Troisordres-1424x2Die geltende Doktrin verlangt, dass jede Nutzung eines Werkes die Erlaubnis des Urhebers benötigt. Im Zeitalter vor der vernetzten Welt war diese Idee auch relativ einfach umzusetzen, da es sich um einen eher kleinen Kreis von Menschen und Organisationen handelte, die Werke im Sinne des Urheberrechts nutzten. Heute ist das, wie wir wissen, völlig anders. Der Kreis der potentiellen Werknutzer hat sich auf alle Menschen mit Internet-Zugang ausgedehnt. Als Reaktion darauf haben wir nun uns aber nicht die Frage gestellt, ob wir vielleicht diese ursprüngliche Idee neu denken sollten, sondern wie diese Idee rigoros umgesetzt werden kann. Das führt zum Beispiel dazu, dass es fast unmöglich ist, verwaiste Werke zugänglich zu machen, ohne gegen Gesetze zu verstossen. Obwohl in den allermeisten Fällen keine oder sehr kleine kommerzielle Gewinne erzielt werden, ist das System exklusiv darauf ausgerichtet, dass die wenigen, die sehr viel mit ihren Kulturproduktionen verdienen, möglichst jeden potentiellen Cent umsetzen können.
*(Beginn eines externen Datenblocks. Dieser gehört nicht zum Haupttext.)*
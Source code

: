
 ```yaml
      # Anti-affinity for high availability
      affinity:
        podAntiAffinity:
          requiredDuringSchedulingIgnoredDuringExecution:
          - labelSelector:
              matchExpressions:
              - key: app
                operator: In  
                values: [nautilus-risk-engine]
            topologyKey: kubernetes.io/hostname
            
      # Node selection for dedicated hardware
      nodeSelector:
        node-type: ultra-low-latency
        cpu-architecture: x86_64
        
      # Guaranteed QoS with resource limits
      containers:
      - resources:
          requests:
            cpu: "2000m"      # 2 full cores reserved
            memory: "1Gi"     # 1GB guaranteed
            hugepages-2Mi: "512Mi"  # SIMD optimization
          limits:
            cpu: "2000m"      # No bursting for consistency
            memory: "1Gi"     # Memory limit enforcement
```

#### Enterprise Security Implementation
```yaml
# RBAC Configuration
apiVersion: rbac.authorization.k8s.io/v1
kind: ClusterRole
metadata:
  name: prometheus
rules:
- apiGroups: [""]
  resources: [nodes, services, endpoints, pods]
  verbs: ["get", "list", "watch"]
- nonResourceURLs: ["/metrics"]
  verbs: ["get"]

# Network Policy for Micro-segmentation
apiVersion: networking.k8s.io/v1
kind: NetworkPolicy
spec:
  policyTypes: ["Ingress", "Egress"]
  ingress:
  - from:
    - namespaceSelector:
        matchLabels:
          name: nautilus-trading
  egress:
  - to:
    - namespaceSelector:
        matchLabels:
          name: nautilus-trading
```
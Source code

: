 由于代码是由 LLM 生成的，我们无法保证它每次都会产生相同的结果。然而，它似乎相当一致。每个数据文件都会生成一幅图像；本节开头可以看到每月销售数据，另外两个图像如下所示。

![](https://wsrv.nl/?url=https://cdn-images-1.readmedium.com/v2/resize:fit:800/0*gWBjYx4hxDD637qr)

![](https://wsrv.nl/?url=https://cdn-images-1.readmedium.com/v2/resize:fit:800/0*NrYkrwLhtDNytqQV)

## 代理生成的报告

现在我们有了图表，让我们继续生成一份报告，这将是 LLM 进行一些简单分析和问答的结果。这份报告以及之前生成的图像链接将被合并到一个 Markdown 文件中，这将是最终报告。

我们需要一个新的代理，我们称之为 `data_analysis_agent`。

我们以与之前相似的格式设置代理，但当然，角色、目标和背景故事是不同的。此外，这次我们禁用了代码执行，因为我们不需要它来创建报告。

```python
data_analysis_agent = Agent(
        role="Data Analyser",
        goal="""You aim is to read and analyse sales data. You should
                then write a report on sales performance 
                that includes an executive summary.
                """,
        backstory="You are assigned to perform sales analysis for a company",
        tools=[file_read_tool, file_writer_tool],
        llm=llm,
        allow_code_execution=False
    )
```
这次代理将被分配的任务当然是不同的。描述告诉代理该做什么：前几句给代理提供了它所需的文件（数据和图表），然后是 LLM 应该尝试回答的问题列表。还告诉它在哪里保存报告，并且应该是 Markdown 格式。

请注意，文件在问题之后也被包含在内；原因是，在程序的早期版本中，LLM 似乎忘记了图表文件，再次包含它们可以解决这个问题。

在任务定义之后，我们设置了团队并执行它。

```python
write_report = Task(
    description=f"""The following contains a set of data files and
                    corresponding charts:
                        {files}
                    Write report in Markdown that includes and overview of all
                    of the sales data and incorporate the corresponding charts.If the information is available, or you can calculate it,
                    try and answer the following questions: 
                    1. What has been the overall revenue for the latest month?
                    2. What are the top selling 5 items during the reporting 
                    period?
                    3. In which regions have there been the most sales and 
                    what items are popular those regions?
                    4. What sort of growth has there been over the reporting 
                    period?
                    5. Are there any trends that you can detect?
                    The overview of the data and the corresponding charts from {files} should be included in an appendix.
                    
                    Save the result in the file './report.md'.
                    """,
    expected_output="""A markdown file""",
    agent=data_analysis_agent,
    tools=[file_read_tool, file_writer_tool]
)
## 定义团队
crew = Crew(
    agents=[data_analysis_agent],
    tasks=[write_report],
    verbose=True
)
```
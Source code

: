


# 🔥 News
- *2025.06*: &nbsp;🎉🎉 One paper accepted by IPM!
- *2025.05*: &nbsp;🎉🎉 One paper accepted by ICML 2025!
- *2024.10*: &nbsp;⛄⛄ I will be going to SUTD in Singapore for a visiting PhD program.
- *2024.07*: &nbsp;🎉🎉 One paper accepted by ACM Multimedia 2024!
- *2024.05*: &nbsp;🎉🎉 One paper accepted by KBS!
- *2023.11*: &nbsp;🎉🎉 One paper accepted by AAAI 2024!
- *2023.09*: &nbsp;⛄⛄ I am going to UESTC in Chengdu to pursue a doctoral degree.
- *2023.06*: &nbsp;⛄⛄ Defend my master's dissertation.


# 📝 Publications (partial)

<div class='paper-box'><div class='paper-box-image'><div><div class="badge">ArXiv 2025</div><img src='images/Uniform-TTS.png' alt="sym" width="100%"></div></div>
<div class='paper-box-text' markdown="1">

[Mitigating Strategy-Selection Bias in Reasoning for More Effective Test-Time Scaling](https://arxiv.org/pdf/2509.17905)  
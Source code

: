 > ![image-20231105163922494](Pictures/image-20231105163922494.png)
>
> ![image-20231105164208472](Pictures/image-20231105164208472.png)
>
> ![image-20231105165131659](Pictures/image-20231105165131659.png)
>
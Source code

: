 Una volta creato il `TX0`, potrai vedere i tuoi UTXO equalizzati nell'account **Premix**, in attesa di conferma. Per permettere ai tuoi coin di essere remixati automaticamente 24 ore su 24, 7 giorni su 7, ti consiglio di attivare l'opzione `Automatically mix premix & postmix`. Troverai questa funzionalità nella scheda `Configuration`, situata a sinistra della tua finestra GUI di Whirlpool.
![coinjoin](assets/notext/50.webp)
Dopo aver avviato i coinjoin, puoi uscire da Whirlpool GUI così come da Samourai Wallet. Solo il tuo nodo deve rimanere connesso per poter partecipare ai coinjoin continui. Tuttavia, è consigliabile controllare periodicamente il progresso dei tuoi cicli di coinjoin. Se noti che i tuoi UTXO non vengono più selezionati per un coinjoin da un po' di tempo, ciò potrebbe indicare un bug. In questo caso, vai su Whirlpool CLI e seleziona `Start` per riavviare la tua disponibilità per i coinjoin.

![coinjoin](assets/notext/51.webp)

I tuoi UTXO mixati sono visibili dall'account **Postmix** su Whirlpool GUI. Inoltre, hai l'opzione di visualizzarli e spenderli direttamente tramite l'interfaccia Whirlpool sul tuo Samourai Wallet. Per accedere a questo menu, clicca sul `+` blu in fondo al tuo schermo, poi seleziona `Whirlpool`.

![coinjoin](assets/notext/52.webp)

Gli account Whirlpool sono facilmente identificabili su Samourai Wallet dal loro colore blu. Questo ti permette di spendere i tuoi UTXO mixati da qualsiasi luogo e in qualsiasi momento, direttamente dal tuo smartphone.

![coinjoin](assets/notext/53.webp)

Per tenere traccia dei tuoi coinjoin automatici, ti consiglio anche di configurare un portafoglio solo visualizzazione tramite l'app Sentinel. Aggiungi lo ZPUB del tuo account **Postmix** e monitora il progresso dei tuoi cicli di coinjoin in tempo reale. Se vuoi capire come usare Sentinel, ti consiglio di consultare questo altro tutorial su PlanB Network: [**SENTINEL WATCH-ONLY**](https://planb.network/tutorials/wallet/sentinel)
Die langen Schutzfristen beim Urheberrecht sind ja nicht dazu da, dafür zu sorgen, dass die grosse Masse der Kulturschaffenden oder gar ihre Erben Geld für die Nutzung ihrer Werke erhalten, sondern dass die grossen Cash-Cows der Unterhaltungsindustrie möglichst lange Profite liefern. Der allergrösste Teil aller Kulturschaffenden hat nichts davon, im Gegenteil, ihre Werk verwaisen und vermodern und haben nicht einmal die Chance, dass sie dereinst rezipiert werden. Lawrence Lessig hat das in der Einführung zu seinem Werk «Freie Kultur» folgendermassen ausgedrückt:

«Wir haben eine Art Kulturadel etabliert; innerhalb dieser Adelsschicht lebt es sich leicht, außerhalb schwer.» (Lawrence Lessig, Freie Kultur, 2006, S. 19)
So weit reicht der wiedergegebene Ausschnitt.